Hint:The above given equation $y=3{{x}^{2}}+5x+8$ is a parabolic equation. A parabola is a U-shaped plane curve where any point is at an equal distance from a fixed point which is also known as focus and from a fixed straight line which is known as the directrix. The standard parabolic equation is always represented as $y=a{{x}^{2}}+bx+c$.

Complete step by step solution:
The given equation is:
$\Rightarrow y=3{{x}^{2}}+5x+8$
Here we have to find the vertex of the parabola. The standard parabolic equation is $y=a{{x}^{2}}+bx+c$ and to find the value of $y$ first we have to find the x-coordinate of the equation.
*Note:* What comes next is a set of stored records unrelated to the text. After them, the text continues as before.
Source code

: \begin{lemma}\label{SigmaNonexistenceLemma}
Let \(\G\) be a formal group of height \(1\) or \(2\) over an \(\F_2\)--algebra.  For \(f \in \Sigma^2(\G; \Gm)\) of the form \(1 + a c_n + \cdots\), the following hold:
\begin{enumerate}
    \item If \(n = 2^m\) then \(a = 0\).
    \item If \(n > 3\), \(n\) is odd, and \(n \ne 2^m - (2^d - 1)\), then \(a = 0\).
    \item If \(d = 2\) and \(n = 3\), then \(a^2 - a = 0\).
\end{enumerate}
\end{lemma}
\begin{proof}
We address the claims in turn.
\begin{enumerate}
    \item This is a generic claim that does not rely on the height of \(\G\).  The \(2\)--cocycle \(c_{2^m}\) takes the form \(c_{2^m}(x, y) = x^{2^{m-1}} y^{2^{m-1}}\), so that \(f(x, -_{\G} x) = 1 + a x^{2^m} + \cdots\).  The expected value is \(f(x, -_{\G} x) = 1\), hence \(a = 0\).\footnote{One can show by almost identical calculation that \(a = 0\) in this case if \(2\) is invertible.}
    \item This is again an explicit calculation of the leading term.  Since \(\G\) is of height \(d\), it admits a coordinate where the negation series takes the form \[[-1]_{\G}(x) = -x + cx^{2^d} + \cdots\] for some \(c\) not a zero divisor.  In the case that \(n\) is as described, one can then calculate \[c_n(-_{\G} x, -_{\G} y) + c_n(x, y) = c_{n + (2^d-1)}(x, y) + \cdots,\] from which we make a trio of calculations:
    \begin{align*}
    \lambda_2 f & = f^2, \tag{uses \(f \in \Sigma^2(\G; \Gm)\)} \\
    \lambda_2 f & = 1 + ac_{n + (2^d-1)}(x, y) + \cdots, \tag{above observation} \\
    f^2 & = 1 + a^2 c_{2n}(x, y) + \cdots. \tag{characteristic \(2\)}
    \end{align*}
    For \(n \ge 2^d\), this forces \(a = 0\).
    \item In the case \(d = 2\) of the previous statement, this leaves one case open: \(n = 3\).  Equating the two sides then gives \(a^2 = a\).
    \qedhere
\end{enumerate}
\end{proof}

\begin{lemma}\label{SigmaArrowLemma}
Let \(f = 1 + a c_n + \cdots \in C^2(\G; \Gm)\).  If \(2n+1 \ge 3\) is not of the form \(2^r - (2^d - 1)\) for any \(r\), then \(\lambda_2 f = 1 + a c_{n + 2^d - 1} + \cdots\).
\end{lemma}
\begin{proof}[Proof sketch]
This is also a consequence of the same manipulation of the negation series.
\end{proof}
We know the formula to find the x-coordinate which is $\dfrac{-b}{2a}$ . And we substitute x-coordinate in the given equation we get the value of y-coordinate.
Now compare the given equation with the standard parabolic equation we get,
$\Rightarrow a=3,b=5,c=8$
Now put the above values in the formula of x-coordinate, we get
$\Rightarrow x=\dfrac{-5}{2\left( 3 \right)}$
By more simplifying we get,
$\Rightarrow x=\dfrac{-5}{6}$
Now we will put this value of x in the given equation we get,
$\begin{align}
  & \Rightarrow y=3{{\left( \dfrac{-5}{6} \right)}^{2}}+5\left( \dfrac{-5}{6} \right)+8 \\
 & \Rightarrow y=3\left( \dfrac{25}{36} \right)-\dfrac{25}{6}+8 \\
\end{align}$
More solving it then we get
$\begin{align}
  & \Rightarrow y=\dfrac{25}{12}-\dfrac{25}{6}+8 \\
 & \Rightarrow y=\dfrac{25-50+96}{12} \\
 & \Rightarrow y=\dfrac{71}{12} \\
\end{align}$
Hence we get the vertex of the parabola which is $\left( \dfrac{-5}{6},\dfrac{71}{12} \right)$.

Note: we can also solve the above parabolic equation by using another way.
The given parabola equation is:
$\Rightarrow y=3{{x}^{2}}+5x+8$
Now we will simplify the above equation as:
$\Rightarrow y=3\left( {{x}^{2}}+\dfrac{5}{3}x \right)+8$
Now add and subtract ${{\left( \dfrac{5}{6} \right)}^{2}}$ in the above equation we get,
$\begin{align}
  & \Rightarrow y=3\left( {{x}^{2}}+2\left( \dfrac{5}{6} \right)x+{{\left( \dfrac{5}{6} \right)}^{2}} \right)-3{{\left( \dfrac{5}{6} \right)}^{2}}+8 \\
 & \Rightarrow y=3{{\left( x+\dfrac{5}{6} \right)}^{2}}+\dfrac{71}{12} \\
\end{align}$
Now add and subtract $\dfrac{71}{12}$ in both side of the equation, we get,
$\begin{align}
  & \Rightarrow y-\dfrac{71}{12}=3{{\left( x+\dfrac{5}{6} \right)}^{2}} \\
 & \Rightarrow \dfrac{1}{3}\left( y-\dfrac{71}{12} \right)={{\left( x+\dfrac{5}{6} \right)}^{2}} \\
\end{align}$
Now we know the above equation is looking like an upward parabola equation:
$\Rightarrow \left( x-{{x}_{1}} \right)=4a\left( y-{{y}_{1}} \right)$
And which has vertex as:
$\Rightarrow \left( x-{{x}_{1}} \right)=0,\left( y-{{y}_{1}} \right)=0$
By comparing the above equation with$\dfrac{1}{3}\left( y-\dfrac{71}{12} \right)={{\left( x+\dfrac{5}{6} \right)}^{2}}$, we get
$\begin{align}
  & \Rightarrow \left( x+\dfrac{5}{6}=0,y-\dfrac{71}{12}=0 \right) \\
 & \Rightarrow \left( x=\dfrac{-5}{6},y=\dfrac{71}{12} \right) \\
\end{align}$
Hence we get the same vertex as we get above$\left( \dfrac{-5}{6},\dfrac{71}{12} \right)$.